> **Task objective**
Every line of the data below should be printed exactly. Nothing may be dropped.

> **Extracted data**
——

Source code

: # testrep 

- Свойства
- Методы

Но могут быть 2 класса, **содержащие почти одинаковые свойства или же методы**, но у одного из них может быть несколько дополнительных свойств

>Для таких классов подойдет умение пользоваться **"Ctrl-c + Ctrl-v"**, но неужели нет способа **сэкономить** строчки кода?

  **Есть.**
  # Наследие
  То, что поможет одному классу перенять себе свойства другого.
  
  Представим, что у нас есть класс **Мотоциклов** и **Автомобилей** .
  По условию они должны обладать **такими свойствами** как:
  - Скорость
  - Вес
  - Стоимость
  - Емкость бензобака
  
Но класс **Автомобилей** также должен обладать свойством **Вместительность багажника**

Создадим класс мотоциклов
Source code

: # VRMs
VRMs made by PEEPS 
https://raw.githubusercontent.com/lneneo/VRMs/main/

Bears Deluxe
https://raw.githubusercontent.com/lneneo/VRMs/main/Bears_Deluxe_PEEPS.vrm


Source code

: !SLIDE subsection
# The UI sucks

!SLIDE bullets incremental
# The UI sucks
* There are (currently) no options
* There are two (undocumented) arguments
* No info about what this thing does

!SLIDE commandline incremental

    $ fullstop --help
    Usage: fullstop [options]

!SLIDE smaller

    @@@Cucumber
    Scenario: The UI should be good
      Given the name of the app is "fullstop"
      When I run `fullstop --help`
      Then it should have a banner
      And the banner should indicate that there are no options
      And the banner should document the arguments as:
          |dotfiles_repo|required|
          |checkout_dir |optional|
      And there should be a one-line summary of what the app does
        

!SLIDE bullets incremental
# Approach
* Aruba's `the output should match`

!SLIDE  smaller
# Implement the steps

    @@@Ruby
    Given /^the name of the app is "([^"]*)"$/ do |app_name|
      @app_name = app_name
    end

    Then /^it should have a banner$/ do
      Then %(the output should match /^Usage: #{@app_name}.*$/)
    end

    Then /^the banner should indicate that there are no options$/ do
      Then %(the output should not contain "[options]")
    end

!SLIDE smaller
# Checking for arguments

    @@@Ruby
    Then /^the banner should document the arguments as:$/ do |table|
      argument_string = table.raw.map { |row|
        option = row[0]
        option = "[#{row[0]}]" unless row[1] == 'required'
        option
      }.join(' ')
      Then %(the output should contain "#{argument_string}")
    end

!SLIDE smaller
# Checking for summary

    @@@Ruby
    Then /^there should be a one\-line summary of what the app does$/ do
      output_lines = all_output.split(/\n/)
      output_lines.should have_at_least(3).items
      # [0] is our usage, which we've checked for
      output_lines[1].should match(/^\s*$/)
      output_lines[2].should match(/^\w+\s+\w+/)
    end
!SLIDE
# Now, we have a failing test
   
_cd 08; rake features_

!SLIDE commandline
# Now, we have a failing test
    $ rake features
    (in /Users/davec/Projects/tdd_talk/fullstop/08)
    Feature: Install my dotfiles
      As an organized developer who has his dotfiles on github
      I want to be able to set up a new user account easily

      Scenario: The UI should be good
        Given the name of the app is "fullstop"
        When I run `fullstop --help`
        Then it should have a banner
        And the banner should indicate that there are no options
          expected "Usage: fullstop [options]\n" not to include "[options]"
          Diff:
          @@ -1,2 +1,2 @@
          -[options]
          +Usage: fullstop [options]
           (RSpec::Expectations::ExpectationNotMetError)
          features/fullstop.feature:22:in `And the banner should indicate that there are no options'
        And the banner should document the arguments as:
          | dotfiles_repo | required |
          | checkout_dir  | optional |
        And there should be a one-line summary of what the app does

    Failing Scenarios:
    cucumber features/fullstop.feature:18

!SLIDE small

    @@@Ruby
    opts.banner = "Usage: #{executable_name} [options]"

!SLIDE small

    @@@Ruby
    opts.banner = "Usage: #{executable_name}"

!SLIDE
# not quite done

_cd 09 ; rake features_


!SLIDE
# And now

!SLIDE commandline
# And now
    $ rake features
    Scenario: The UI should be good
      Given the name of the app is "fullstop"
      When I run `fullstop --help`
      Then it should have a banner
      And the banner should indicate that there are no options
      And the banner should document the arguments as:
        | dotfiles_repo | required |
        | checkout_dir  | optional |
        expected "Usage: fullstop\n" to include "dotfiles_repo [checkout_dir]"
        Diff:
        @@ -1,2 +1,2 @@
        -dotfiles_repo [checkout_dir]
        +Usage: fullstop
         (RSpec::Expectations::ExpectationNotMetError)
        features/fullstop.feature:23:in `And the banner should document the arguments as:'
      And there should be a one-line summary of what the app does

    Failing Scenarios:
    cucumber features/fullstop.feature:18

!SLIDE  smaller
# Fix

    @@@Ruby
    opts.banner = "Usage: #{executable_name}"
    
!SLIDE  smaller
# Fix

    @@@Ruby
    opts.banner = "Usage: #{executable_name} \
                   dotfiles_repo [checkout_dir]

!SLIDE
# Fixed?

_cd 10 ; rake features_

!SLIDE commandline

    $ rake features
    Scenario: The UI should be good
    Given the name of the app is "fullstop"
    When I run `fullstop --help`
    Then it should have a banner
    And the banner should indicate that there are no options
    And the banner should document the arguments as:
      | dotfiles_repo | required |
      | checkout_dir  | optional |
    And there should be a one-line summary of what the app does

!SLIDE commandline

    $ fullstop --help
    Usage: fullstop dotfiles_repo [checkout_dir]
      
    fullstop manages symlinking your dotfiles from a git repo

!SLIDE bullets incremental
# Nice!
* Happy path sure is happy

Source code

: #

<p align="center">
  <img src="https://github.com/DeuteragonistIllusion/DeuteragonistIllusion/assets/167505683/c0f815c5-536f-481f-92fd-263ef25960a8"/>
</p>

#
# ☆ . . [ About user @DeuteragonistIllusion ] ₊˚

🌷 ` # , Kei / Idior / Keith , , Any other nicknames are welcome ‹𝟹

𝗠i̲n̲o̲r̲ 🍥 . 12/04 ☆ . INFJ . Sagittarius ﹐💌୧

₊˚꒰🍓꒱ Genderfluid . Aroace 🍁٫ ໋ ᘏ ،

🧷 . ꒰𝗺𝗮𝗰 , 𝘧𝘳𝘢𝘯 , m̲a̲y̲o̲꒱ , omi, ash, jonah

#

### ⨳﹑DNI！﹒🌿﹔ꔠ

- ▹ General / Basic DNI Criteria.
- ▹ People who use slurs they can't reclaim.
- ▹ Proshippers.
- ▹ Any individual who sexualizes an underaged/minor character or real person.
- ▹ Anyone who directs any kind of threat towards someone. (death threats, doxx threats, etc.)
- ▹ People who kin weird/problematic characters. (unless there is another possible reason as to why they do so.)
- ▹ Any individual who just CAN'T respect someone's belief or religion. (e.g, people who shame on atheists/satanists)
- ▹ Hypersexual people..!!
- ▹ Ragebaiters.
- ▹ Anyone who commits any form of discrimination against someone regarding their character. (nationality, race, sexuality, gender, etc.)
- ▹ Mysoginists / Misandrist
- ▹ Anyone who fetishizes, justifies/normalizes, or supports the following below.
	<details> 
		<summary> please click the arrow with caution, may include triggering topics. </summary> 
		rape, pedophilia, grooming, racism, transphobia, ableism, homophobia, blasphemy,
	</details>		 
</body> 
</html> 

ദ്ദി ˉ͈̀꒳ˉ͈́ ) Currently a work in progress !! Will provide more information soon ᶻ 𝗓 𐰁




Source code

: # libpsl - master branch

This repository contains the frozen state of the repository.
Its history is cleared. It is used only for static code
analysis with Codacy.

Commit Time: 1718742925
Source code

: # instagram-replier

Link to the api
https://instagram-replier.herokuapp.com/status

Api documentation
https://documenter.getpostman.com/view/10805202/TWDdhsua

——

> **Solution for this exercise**
Source code

: # testrep 

- Свойства
- Методы

Но могут быть 2 класса, **содержащие почти одинаковые свойства или же методы**, но у одного из них может быть несколько дополнительных свойств

>Для таких классов подойдет умение пользоваться **"Ctrl-c + Ctrl-v"**, но неужели нет способа **сэкономить** строчки кода?

  **Есть.**
  # Наследие
  То, что поможет одному классу перенять себе свойства другого.
  
  Представим, что у нас есть класс **Мотоциклов** и **Автомобилей** .
  По условию они должны обладать **такими свойствами** как:
  - Скорость
  - Вес
  - Стоимость
  - Емкость бензобака
  
Но класс **Автомобилей** также должен обладать свойством **Вместительность багажника**

Создадим класс мотоциклов
Source code

: # VRMs
VRMs made by PEEPS 
https://raw.githubusercontent.com/lneneo/VRMs/main/

Bears Deluxe
https://raw.githubusercontent.com/lneneo/VRMs/main/Bears_Deluxe_PEEPS.vrm


Source code

: !SLIDE subsection
# The UI sucks

!SLIDE bullets incremental
# The UI sucks
* There are (currently) no options
* There are two (undocumented) arguments
* No info about what this thing does

!SLIDE commandline incremental

    $ fullstop --help
    Usage: fullstop [options]

!SLIDE smaller

    @@@Cucumber
    Scenario: The UI should be good
      Given the name of the app is "fullstop"
      When I run `fullstop --help`
      Then it should have a banner
      And the banner should indicate that there are no options
      And the banner should document the arguments as:
          |dotfiles_repo|required|
          |checkout_dir |optional|
      And there should be a one-line summary of what the app does
        

!SLIDE bullets incremental
# Approach
* Aruba's `the output should match`

!SLIDE  smaller
# Implement the steps

    @@@Ruby
    Given /^the name of the app is "([^"]*)"$/ do |app_name|
      @app_name = app_name
    end

    Then /^it should have a banner$/ do
      Then %(the output should match /^Usage: #{@app_name}.*$/)
    end

    Then /^the banner should indicate that there are no options$/ do
      Then %(the output should not contain "[options]")
    end

!SLIDE smaller
# Checking for arguments

    @@@Ruby
    Then /^the banner should document the arguments as:$/ do |table|
      argument_string = table.raw.map { |row|
        option = row[0]
        option = "[#{row[0]}]" unless row[1] == 'required'
        option
      }.join(' ')
      Then %(the output should contain "#{argument_string}")
    end

!SLIDE smaller
# Checking for summary

    @@@Ruby
    Then /^there should be a one\-line summary of what the app does$/ do
      output_lines = all_output.split(/\n/)
      output_lines.should have_at_least(3).items
      # [0] is our usage, which we've checked for
      output_lines[1].should match(/^\s*$/)
      output_lines[2].should match(/^\w+\s+\w+/)
    end
!SLIDE
# Now, we have a failing test
   
_cd 08; rake features_

!SLIDE commandline
# Now, we have a failing test
    $ rake features
    (in /Users/davec/Projects/tdd_talk/fullstop/08)
    Feature: Install my dotfiles
      As an organized developer who has his dotfiles on github
      I want to be able to set up a new user account easily

      Scenario: The UI should be good
        Given the name of the app is "fullstop"
        When I run `fullstop --help`
        Then it should have a banner
        And the banner should indicate that there are no options
          expected "Usage: fullstop [options]\n" not to include "[options]"
          Diff:
          @@ -1,2 +1,2 @@
          -[options]
          +Usage: fullstop [options]
           (RSpec::Expectations::ExpectationNotMetError)
          features/fullstop.feature:22:in `And the banner should indicate that there are no options'
        And the banner should document the arguments as:
          | dotfiles_repo | required |
          | checkout_dir  | optional |
        And there should be a one-line summary of what the app does

    Failing Scenarios:
    cucumber features/fullstop.feature:18

!SLIDE small

    @@@Ruby
    opts.banner = "Usage: #{executable_name} [options]"

!SLIDE small

    @@@Ruby
    opts.banner = "Usage: #{executable_name}"

!SLIDE
# not quite done

_cd 09 ; rake features_


!SLIDE
# And now

!SLIDE commandline
# And now
    $ rake features
    Scenario: The UI should be good
      Given the name of the app is "fullstop"
      When I run `fullstop --help`
      Then it should have a banner
      And the banner should indicate that there are no options
      And the banner should document the arguments as:
        | dotfiles_repo | required |
        | checkout_dir  | optional |
        expected "Usage: fullstop\n" to include "dotfiles_repo [checkout_dir]"
        Diff:
        @@ -1,2 +1,2 @@
        -dotfiles_repo [checkout_dir]
        +Usage: fullstop
         (RSpec::Expectations::ExpectationNotMetError)
        features/fullstop.feature:23:in `And the banner should document the arguments as:'
      And there should be a one-line summary of what the app does

    Failing Scenarios:
    cucumber features/fullstop.feature:18

!SLIDE  smaller
# Fix

    @@@Ruby
    opts.banner = "Usage: #{executable_name}"
    
!SLIDE  smaller
# Fix

    @@@Ruby
    opts.banner = "Usage: #{executable_name} \
                   dotfiles_repo [checkout_dir]

!SLIDE
# Fixed?

_cd 10 ; rake features_

!SLIDE commandline

    $ rake features
    Scenario: The UI should be good
    Given the name of the app is "fullstop"
    When I run `fullstop --help`
    Then it should have a banner
    And the banner should indicate that there are no options
    And the banner should document the arguments as:
      | dotfiles_repo | required |
      | checkout_dir  | optional |
    And there should be a one-line summary of what the app does

!SLIDE commandline

    $ fullstop --help
    Usage: fullstop dotfiles_repo [checkout_dir]
      
    fullstop manages symlinking your dotfiles from a git repo

!SLIDE bullets incremental
# Nice!
* Happy path sure is happy

Source code

: #

<p align="center">
  <img src="https://github.com/DeuteragonistIllusion/DeuteragonistIllusion/assets/167505683/c0f815c5-536f-481f-92fd-263ef25960a8"/>
</p>

#
# ☆ . . [ About user @DeuteragonistIllusion ] ₊˚

🌷 ` # , Kei / Idior / Keith , , Any other nicknames are welcome ‹𝟹

𝗠i̲n̲o̲r̲ 🍥 . 12/04 ☆ . INFJ . Sagittarius ﹐💌୧

₊˚꒰🍓꒱ Genderfluid . Aroace 🍁٫ ໋ ᘏ ،

🧷 . ꒰𝗺𝗮𝗰 , 𝘧𝘳𝘢𝘯 , m̲a̲y̲o̲꒱ , omi, ash, jonah

#

### ⨳﹑DNI！﹒🌿﹔ꔠ

- ▹ General / Basic DNI Criteria.
- ▹ People who use slurs they can't reclaim.
- ▹ Proshippers.
- ▹ Any individual who sexualizes an underaged/minor character or real person.
- ▹ Anyone who directs any kind of threat towards someone. (death threats, doxx threats, etc.)
- ▹ People who kin weird/problematic characters. (unless there is another possible reason as to why they do so.)
- ▹ Any individual who just CAN'T respect someone's belief or religion. (e.g, people who shame on atheists/satanists)
- ▹ Hypersexual people..!!
- ▹ Ragebaiters.
- ▹ Anyone who commits any form of discrimination against someone regarding their character. (nationality, race, sexuality, gender, etc.)
- ▹ Mysoginists / Misandrist
- ▹ Anyone who fetishizes, justifies/normalizes, or supports the following below.
	<details> 
		<summary> please click the arrow with caution, may include triggering topics. </summary> 
		rape, pedophilia, grooming, racism, transphobia, ableism, homophobia, blasphemy,
	</details>		 
</body> 
</html> 

ദ്ദി ˉ͈̀꒳ˉ͈́ ) Currently a work in progress !! Will provide more information soon ᶻ 𝗓 𐰁




Source code

: # libpsl - master branch

This repository contains the frozen state of the repository.
Its history is cleared. It is used only for static code
analysis with Codacy.

Commit Time: 1718742925
Source code

: # instagram-replier

Link to the api
https://instagram-replier.herokuapp.com/status

Api documentation
https://documenter.getpostman.com/view/10805202/TWDdhsua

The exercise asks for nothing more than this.